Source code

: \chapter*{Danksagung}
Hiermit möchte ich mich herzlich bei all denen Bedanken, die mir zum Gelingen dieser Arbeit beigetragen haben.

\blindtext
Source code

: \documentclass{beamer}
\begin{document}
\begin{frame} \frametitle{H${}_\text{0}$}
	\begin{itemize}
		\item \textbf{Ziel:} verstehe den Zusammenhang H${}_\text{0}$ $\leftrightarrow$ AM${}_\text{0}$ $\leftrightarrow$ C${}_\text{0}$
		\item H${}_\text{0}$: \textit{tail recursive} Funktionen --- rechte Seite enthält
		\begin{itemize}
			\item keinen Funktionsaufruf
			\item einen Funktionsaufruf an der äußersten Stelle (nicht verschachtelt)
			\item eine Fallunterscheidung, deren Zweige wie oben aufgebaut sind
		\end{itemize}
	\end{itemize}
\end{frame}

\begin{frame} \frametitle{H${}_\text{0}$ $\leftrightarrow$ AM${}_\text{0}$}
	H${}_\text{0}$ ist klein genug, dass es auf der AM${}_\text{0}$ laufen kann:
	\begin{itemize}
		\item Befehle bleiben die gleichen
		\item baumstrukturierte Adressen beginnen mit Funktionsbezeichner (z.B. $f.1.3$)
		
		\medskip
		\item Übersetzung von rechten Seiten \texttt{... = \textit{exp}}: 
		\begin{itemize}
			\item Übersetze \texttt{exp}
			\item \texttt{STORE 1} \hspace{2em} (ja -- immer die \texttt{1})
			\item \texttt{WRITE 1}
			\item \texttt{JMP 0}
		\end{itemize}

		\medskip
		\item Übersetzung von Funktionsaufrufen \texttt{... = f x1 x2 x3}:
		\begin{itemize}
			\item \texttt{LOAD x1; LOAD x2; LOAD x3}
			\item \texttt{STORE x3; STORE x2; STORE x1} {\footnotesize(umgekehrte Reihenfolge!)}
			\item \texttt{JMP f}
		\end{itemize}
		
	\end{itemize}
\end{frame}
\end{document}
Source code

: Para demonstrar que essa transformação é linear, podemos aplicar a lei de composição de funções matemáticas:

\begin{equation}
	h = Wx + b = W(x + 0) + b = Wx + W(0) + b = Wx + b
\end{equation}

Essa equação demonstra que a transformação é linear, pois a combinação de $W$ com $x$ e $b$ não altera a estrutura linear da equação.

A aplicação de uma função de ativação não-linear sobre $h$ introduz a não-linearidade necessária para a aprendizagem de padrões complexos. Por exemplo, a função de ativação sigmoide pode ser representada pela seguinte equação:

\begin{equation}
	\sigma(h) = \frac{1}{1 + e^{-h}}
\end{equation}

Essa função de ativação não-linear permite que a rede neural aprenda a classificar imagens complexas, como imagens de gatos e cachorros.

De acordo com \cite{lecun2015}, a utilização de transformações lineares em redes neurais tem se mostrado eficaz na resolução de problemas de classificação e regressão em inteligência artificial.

——

Instructions for the task
Wherever the word "frame" turns up in the records above, copy the line that holds it.

The completed task
\begin{frame} \frametitle{H${}_\text{0}$}
\end{frame}
\begin{frame} \frametitle{H${}_\text{0}$ $\leftrightarrow$ AM${}_\text{0}$}
\end{frame}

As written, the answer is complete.